ISLAMTODAY ID-UEA sedang menyelesaikan peluncuran bandara Al-Makha baru di provinsi Taiz Yaman yang dilaporkan akan berfungsi sebagai pangkalan operasi militer Emirat yang disamarkan sebagai bandara sipil.
Bandara militer baru, yang menggantikan bekas pangkalan Emirat di Eritrea, akan berfungsi sebagai pusat pasokan logistik.
Bandara tersebut berfungsi sebagai pengganti pangkalan Emirat di Eritrea, yang dibongkar oleh negara Teluk itu tahun lalu dalam upaya untuk memperkuat kehadirannya di Yaman sebagai bagian dari koalisi pimpinan Saudi, serta untuk menghindari kecurigaan AS.

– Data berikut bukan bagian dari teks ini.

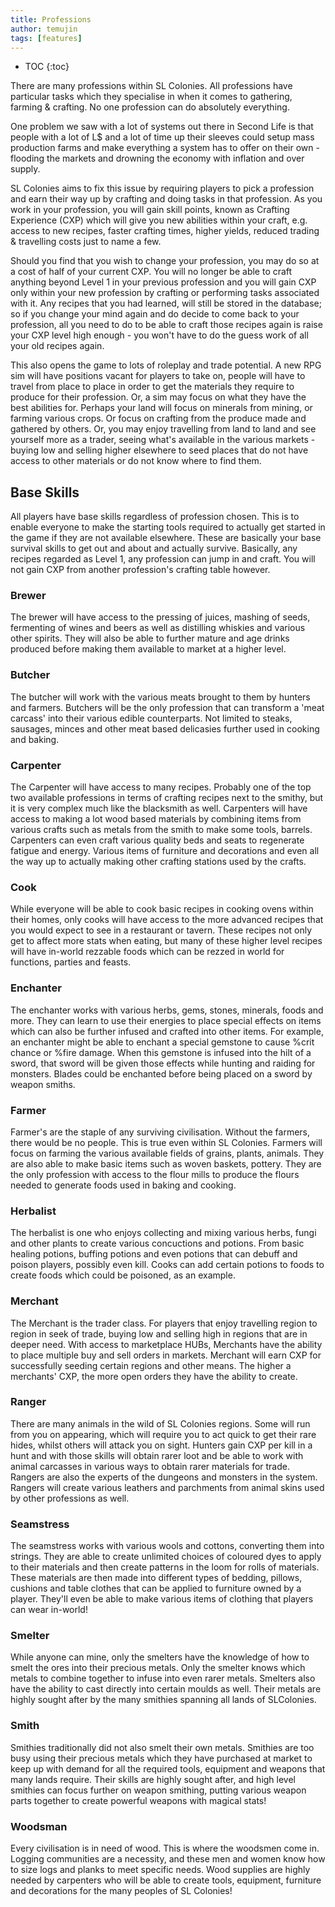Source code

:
 ```yaml
---
title: Professions
author: temujin
tags: [features]
---
```

* TOC
{:toc}

There are many professions within SL Colonies. All professions have particular tasks which they specialise in when it comes to gathering, farming & crafting. No one profession can do absolutely everything.

One problem we saw with a lot of systems out there in Second Life is that people with a lot of L$ and a lot of time up their sleeves could setup mass production farms and make everything a system has to offer on their own - flooding the markets and drowning the economy with inflation and over supply.

SL Colonies aims to fix this issue by requiring players to pick a profession and earn their way up by crafting and doing tasks in that profession. As you work in your profession, you will gain skill points, known as Crafting Experience (CXP) which will give you new abilities within your craft, e.g. access to new recipes, faster crafting times, higher yields, reduced trading & travelling costs just to name a few. 

Should you find that you wish to change your profession, you may do so at a cost of half of your current CXP. You will no longer be able to craft anything beyond Level 1 in your previous profession and you will gain CXP only within your new profession by crafting or performing tasks associated with it. Any recipes that you had learned, will still be stored in the database; so if you change your mind again and do decide to come back to your profession, all you need to do to be able to craft those recipes again is raise your CXP level high enough - you won't have to do the guess work of all your old recipes again.

This also opens the game to lots of roleplay and trade potential. A new RPG sim will have positions vacant for players to take on, people will have to travel from place to place in order to get the materials they require to produce for their profession. Or, a sim may focus on what they have the best abilities for. Perhaps your land will focus on minerals from mining, or farming various crops. Or focus on crafting from the produce made and gathered by others. Or, you may enjoy travelling from land to land and see yourself more as a trader, seeing what's available in the various markets - buying low and selling higher elsewhere to seed places that do not have access to other materials or do not know where to find them.

## Base Skills
All players have base skills regardless of profession chosen. This is to enable everyone to make the starting tools required to actually get started in the game if they are not available elsewhere. These are basically your base survival skills to get out and about and actually survive. Basically, any recipes regarded as Level 1, any profession can jump in and craft. You will not gain CXP from another profession's crafting table however.

### Brewer
The brewer will have access to the pressing of juices, mashing of seeds, fermenting of wines and beers as well as distilling whiskies and various other spirits. They will also be able to further mature and age drinks produced before making them available to market at a higher level.

### Butcher
The butcher will work with the various meats brought to them by hunters and farmers. Butchers will be the only profession that can transform a 'meat carcass' into their various edible counterparts. Not limited to steaks, sausages, minces and other meat based delicasies further used in cooking and baking.

### Carpenter
The Carpenter will have access to many recipes. Probably one of the top two available professions in terms of crafting recipes next to the smithy, but it is very complex much like the blacksmith as well. Carpenters will have access to making a lot wood based materials by combining items from various crafts such as metals from the smith to make some tools, barrels. Carpenters can even craft various quality beds and seats to regenerate fatigue and energy. Various items of furniture and decorations and even all the way up to actually making other crafting stations used by the crafts.

### Cook
While everyone will be able to cook basic recipes in cooking ovens within their homes, only cooks will have access to the more advanced recipes that you would expect to see in a restaurant or tavern. These recipes not only get to affect more stats when eating, but many of these higher level recipes will have in-world rezzable foods which can be rezzed in world for functions, parties and feasts.

### Enchanter
The enchanter works with various herbs, gems, stones, minerals, foods and more. They can learn to use their energies to place special effects on items which can also be further infused and crafted into other items. For example, an enchanter might be able to enchant a special gemstone to cause %crit chance or %fire damage. When this gemstone is infused into the hilt of a sword, that sword will be given those effects while hunting and raiding for monsters. Blades could be enchanted before being placed on a sword by weapon smiths.

### Farmer
Farmer's are the staple of any surviving civilisation. Without the farmers, there would be no people. This is true even within SL Colonies. Farmers will focus on farming the various available fields of grains, plants, animals. They are also able to make basic items such as woven baskets, pottery. They are the only profession with access to the flour mills to produce the flours needed to generate foods used in baking and cooking.

### Herbalist
The herbalist is one who enjoys collecting and mixing various herbs, fungi and other plants to create various concuctions and potions. From basic healing potions, buffing potions and even potions that can debuff and poison players, possibly even kill. Cooks can add certain potions to foods to create foods which could be poisoned, as an example.

### Merchant
The Merchant is the trader class. For players that enjoy travelling region to region in seek of trade, buying low and selling high in regions that are in deeper need. With access to marketplace HUBs, Merchants have the ability to place multiple buy and sell orders in markets. Merchant will earn CXP for successfully seeding certain regions and other means. The higher a merchants' CXP, the more open orders they have the ability to create.

### Ranger
There are many animals in the wild of SL Colonies regions. Some will run from you on appearing, which will require you to act quick to get their rare hides, whilst others will attack you on sight. Hunters gain CXP per kill in a hunt and with those skills will obtain rarer loot and be able to work with animal carcasses in various ways to obtain rarer materials for trade. Rangers are also the experts of the dungeons and monsters in the system. Rangers will create various leathers and parchments from animal skins used by other professions as well.

### Seamstress
The seamstress works with various wools and cottons, converting them into strings. They are able to create unlimited choices of coloured dyes to apply to their materials and then create patterns in the loom for rolls of materials. These materials are then made into different types of bedding, pillows, cushions and table clothes that can be applied to furniture owned by a player. They'll even be able to make various items of clothing that players can wear in-world!

### Smelter
While anyone can mine, only the smelters have the knowledge of how to smelt the ores into their precious metals. Only the smelter knows which metals to combine together to infuse into even rarer metals. Smelters also have the ability to cast directly into certain moulds as well. Their metals are highly sought after by the many smithies spanning all lands of SLColonies.

### Smith
Smithies traditionally did not also smelt their own metals. Smithies are too busy using their precious metals which they have purchased at market to keep up with demand for all the required tools, equipment and weapons that many lands require. Their skills are highly sought after, and high level smithies can focus further on weapon smithing, putting various weapon parts together to create powerful weapons with magical stats!

### Woodsman
Every civilisation is in need of wood. This is where the woodsmen come in. Logging communities are a necessity, and these men and women know how to size logs and planks to meet specific needs. Wood supplies are highly needed by carpenters who will be able to create tools, equipment, furniture and decorations for the many peoples of SL Colonies!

Pangkalan di Eritrea juga dulunya digunakan untuk melancarkan operasi udara dan laut melawan militer Yaman.
Sepanjang September dan Oktober tahun ini, sejumlah pesawat kargo militer C-130 Hercules UEA mendarat di bandara Al-Makha, menunjukkan perannya sebagai pusat pasokan logistik.
Bandara sepanjang tiga kilometer ini dirancang untuk menerima pesawat kargo militer dengan kapasitas muat hingga 130 ton.

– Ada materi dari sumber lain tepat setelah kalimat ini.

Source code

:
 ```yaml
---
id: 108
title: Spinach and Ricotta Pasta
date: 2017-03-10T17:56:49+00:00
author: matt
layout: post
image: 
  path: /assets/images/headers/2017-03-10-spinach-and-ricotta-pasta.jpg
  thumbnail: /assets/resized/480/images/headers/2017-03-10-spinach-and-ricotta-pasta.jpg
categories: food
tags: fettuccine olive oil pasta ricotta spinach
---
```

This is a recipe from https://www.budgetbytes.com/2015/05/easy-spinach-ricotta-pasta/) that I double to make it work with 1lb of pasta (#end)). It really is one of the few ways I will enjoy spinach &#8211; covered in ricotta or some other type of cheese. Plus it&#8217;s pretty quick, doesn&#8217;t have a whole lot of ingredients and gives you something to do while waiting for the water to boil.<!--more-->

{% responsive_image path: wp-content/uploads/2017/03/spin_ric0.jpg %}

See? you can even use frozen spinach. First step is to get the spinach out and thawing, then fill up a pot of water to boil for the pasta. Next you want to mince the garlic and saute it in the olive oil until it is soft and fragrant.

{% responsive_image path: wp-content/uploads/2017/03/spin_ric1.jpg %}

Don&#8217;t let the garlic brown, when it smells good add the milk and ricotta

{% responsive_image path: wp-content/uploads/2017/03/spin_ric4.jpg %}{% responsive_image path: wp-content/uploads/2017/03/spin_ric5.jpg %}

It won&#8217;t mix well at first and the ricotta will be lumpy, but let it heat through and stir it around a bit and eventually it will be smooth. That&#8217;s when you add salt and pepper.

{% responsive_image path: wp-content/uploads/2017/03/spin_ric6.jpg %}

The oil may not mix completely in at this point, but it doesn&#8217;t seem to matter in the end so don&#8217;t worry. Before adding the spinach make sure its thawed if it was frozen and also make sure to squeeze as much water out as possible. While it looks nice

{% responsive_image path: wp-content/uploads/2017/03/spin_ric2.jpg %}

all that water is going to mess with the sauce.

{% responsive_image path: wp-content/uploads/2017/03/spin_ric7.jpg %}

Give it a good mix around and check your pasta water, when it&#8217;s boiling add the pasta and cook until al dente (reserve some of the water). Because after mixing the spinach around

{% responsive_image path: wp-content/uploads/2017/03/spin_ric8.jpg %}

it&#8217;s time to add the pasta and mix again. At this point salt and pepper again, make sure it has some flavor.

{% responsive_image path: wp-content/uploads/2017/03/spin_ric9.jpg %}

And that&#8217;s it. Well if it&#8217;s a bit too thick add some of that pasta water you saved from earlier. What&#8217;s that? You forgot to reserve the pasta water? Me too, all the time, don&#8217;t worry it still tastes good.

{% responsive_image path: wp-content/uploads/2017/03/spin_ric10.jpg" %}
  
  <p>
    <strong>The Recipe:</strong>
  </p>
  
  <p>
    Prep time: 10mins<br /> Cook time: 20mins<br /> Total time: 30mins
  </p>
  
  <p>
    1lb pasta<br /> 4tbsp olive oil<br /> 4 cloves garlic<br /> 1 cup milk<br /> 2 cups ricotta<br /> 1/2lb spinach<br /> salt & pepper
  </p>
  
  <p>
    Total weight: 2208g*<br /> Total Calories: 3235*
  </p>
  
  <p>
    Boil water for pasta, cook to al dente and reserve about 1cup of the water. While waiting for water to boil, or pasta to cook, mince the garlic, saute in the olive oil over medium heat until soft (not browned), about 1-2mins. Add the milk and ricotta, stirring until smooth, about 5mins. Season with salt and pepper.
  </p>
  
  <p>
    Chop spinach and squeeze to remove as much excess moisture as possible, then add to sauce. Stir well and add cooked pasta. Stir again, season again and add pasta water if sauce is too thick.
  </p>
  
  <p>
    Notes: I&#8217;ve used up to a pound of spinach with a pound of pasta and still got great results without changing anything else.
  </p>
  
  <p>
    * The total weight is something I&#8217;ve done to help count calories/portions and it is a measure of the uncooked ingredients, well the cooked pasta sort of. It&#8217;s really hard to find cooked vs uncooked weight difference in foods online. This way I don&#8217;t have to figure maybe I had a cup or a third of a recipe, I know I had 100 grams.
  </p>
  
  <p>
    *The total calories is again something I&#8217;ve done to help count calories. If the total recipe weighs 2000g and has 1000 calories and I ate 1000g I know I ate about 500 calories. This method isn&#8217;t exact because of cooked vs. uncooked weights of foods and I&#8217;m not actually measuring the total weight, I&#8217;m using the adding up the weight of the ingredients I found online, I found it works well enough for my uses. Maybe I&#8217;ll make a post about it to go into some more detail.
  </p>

Menurut penduduk setempat, sebuah pesawat milik LSM Doctors Without Borders difoto dan difilmkan melakukan pendaratan di landasan pacu selama peluncuran bandara – yang berlangsung pada 24 November – untuk menghadirkan fasilitas tersebut sebagai bandara sipil yang dimaksudkan untuk meringankan krisis kemanusiaan negara itu.

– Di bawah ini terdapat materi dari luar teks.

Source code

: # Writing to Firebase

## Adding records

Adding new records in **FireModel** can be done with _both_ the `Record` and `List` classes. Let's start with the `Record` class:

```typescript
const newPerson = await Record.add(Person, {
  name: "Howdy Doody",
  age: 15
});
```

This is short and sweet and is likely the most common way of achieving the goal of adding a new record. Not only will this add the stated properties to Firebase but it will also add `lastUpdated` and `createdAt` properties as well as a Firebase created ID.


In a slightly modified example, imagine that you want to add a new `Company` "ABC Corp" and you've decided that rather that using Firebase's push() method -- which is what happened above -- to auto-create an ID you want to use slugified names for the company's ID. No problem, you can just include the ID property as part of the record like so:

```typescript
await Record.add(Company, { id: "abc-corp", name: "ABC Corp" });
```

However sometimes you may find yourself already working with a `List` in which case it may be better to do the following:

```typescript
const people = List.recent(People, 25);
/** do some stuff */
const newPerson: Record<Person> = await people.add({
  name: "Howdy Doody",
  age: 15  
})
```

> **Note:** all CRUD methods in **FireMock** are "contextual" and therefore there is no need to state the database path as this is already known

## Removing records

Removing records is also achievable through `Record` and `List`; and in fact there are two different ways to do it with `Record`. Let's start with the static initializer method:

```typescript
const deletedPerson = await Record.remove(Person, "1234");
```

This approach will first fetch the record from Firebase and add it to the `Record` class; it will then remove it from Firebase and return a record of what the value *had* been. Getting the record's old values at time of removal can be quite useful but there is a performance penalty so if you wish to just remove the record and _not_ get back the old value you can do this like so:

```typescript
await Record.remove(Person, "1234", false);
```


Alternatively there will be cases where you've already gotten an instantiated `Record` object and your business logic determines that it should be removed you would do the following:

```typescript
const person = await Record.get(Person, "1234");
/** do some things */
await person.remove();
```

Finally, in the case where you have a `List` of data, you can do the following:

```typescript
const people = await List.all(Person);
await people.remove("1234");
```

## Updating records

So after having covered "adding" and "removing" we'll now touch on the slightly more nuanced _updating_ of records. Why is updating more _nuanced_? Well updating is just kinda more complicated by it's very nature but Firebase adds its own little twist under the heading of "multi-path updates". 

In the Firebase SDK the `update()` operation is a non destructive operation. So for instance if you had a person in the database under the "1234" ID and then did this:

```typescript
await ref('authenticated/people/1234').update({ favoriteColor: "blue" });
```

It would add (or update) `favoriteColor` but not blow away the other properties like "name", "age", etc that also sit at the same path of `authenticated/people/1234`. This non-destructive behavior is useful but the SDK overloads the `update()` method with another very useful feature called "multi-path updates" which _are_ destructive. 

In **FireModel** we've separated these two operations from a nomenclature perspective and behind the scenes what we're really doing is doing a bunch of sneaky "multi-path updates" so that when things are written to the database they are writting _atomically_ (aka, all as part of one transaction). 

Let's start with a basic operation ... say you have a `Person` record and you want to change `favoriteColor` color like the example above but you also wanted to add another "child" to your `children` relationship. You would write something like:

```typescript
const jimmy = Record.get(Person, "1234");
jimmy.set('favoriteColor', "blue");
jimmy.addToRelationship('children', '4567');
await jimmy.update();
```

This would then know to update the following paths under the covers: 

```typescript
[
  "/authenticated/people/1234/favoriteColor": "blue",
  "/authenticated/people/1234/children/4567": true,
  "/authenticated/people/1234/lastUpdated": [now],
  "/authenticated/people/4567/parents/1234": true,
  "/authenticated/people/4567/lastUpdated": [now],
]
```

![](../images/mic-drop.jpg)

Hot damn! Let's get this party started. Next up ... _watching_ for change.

Bandara ini kekurangan beberapa aspek terpenting dari bandara sipil dan komersial reguler, seperti menara kontrol, perangkat komunikasi, dan landasan pacu yang diperluas untuk lepas landas dan mendarat dengan aman.
Tariq Salah, anggota Dewan Pimpinan Presiden (PLC) yang didukung Saudi, menyebut bandara Emirat sebagai “portal baru” untuk mengurangi “isolasi” warga Yaman di Taiz, yang saat ini dikepung oleh gerakan perlawanan Ansarallah karena untuk kepentingan militer strategisnya.
“Ini adalah proyek pembangunan strategis yang akan membantu Taiz dan Hodeidah serta daerah sekitarnya lainnya,” ungkap Hassan Taher, gubernur Hodeidah yang didukung koalisi, saat peluncuran bandara, seperti dilansir dari The Cradle, Jumat (25/11).
Sejak berakhirnya gencatan senjata kemanusiaan yang ditengahi PBB di Yaman pada 2 Oktober, telah terjadi keadaan yang relatif tenang antara Ansarallah, Angkatan Bersenjata Yaman, dan koalisi pimpinan Saudi, meskipun sering terjadi kekerasan sporadis.
Selama periode ini, Abu Dhabi telah berusaha untuk mengkonsolidasikan kekuatan militernya melalui berbagai kesepakatan senjata, dan melanjutkan kolaborasinya dengan Israel untuk mengubah pulau Socotra di Yaman menjadi pusat operasi militer dan intelijen.
Sementara bandara Al-Makha hampir sepenuhnya beroperasi, koalisi pimpinan Saudi terus mencegah dimulainya kembali penerbangan dari Bandara Internasional Sanaa.